Simple Solutions

Simple Solutions#

How to mitigate DDoS attacks - never simple…

A Denial of Service (DoS) attack is an attempt to affect the availability of a targeted system. Typically, attackers generate large volumes of packets or requests ultimately overwhelming the target system. In case of a Distributed Denial of Service (DDoS) attack the attacker often uses multiple compromised sources to generate the attack. Like cloud services. Also a DDoS attack can be used as a distraction to get unprivileged access.

DDoS attacks are most common at the Network (layer 3), Transport (Layer 4), Presentation (Layer 6) and Application (Layer 7) Layers.

Simple rules for mitigating DDOS attacks:

  • Design a good but simple architecture

  • Create a static version of your site to be able to inform customers

  • Have a response plan

  • Have different mitigation scenarios in place

  • Make sure to have a direct phone number of a real network security expert that can and will help you! (Without ripping you off)

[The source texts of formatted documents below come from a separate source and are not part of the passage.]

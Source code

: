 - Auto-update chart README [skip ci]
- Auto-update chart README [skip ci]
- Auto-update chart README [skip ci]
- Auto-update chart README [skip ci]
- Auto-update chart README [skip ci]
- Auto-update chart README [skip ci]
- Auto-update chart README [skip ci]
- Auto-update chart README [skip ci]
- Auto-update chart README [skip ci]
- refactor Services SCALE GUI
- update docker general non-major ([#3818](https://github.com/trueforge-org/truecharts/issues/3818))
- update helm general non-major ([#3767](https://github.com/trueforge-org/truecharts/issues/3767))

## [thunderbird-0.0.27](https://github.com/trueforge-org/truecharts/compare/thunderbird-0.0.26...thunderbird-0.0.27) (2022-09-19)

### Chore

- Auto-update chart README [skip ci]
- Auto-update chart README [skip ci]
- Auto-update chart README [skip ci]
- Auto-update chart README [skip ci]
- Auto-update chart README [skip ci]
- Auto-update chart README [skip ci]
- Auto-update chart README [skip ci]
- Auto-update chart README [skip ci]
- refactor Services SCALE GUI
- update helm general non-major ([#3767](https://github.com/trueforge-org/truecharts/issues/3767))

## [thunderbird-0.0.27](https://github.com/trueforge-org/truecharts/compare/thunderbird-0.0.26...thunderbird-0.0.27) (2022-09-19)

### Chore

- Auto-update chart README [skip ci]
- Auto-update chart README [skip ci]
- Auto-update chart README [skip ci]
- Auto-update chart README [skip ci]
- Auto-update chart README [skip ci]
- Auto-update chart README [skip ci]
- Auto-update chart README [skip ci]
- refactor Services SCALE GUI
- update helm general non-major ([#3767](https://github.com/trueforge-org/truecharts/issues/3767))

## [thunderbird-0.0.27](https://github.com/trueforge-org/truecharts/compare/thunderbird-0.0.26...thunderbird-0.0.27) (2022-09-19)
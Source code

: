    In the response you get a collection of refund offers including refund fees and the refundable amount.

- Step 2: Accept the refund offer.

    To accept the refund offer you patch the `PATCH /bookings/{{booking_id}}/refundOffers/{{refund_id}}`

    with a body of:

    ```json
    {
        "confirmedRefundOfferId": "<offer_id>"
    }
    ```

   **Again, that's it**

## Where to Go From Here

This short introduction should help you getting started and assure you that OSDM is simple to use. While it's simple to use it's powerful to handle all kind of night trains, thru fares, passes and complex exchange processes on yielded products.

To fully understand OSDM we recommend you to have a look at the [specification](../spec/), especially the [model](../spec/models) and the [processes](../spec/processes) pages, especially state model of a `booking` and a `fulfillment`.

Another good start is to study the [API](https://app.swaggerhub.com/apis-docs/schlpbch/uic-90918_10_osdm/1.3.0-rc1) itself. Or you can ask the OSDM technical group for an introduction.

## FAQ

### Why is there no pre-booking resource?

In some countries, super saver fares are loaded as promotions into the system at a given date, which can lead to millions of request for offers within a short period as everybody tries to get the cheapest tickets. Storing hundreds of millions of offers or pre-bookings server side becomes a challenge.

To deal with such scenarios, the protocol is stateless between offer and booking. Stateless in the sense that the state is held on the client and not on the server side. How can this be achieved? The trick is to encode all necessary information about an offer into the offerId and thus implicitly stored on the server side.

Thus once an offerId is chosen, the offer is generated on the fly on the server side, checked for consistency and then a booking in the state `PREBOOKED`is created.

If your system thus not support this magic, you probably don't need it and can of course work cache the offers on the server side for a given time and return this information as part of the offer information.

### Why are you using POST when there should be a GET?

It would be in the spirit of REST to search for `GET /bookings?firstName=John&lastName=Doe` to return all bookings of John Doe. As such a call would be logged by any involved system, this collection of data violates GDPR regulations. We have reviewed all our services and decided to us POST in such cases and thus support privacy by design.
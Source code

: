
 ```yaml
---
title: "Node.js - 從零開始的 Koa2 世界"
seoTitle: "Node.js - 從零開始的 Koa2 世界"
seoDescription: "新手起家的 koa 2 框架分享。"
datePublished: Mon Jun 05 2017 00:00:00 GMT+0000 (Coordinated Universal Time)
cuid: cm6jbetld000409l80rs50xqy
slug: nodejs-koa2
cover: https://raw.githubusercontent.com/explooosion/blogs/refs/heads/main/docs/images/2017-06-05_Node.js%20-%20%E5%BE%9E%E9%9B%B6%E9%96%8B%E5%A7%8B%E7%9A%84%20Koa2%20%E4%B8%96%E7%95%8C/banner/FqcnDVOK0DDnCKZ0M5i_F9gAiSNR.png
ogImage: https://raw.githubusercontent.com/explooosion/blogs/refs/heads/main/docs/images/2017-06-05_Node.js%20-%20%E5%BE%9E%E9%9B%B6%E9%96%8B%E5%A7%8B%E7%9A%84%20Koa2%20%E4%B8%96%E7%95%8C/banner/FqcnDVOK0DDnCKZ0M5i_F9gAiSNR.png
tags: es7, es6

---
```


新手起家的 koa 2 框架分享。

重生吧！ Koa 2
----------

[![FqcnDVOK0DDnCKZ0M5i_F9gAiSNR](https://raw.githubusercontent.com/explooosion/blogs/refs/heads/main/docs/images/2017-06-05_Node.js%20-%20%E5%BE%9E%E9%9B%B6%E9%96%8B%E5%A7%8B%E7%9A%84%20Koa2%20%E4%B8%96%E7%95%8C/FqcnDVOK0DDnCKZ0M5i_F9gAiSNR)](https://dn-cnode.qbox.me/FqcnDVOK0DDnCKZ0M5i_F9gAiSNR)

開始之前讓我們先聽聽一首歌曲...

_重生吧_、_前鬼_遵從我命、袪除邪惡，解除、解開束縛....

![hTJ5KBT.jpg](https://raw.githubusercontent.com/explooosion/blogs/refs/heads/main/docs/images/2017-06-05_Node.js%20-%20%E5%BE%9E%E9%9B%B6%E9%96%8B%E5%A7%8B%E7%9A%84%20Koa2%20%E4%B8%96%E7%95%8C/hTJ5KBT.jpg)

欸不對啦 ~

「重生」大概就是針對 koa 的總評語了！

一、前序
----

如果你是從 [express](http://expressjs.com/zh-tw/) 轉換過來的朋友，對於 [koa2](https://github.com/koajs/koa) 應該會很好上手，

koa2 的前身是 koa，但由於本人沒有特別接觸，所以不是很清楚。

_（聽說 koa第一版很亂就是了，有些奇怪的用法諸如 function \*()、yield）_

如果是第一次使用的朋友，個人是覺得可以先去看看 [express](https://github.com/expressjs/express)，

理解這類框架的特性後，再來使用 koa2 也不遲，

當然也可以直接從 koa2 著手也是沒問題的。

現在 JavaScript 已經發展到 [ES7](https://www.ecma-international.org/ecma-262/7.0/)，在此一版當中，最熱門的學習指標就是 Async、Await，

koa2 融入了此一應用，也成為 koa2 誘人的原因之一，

Read this blog for more in depth information

Prevention#

Create a Security Architecture

So follow these simple steps:

  • Do a risk analysis.

  • Develop a security architecture based on your risk profile.

  • Always consider real distributed solutions where your security concerns are to spread across several nodes to reduce the impact of a single breach. E.g. spread data and secrets across several independent nodes to be more resilient.

  • Develop a thread analyse and improve your architecture.

Never ever use pirated software

When you download and use pirated software, you will also get a piece of malware as bonus. When using pirated software you can be part of a hacking ecosystem that is used for breaches all over the planet.

Protection#

Implement simple measurements that really help!

Most security protection measurements are very simple and extremely effective.

So just do:

  • Developing awareness within your company and following awareness trainings a continuous process!

  • Always implement virus protection on MS Windows based platforms.

  • Always implement network segmentation.

  • Always implement some simple firewall rules.

Detection#

Implement simple measurements that really help!

Implement some simple but good detection measurements to detect security breaches. Else:everything you do is useless.

So just do:

  • Use audit logging on file systems. Simple is: Use the audit capabilities that are delivered on your operating system. E.g. The FreeBSD audit system for determining read,write,changes on systems is simple but very effective. So use this FreeBSD Audit Handbook.

  • Use the default detection system to log and audit all successful and unsuccessful login attempts on your network.

Respond#

Implement some simple procedures to respond to security incidents.

Do not reinvent the wheel. For every simple or complex security incident a good procedure is already invented.

So just do:

  • Use and reuse existing security incident procedures.

A good collection can be found here

Recover#

Make sure you have a recovery plan.

Do not reinvent the wheel. A good recovery plan is simple:

  • Make backups and test recovery procedures.

Automate making the backups. But make sure that recovery is always manually verified. Test for disasters. So never ever assume that your backups can not be compromised or stolen.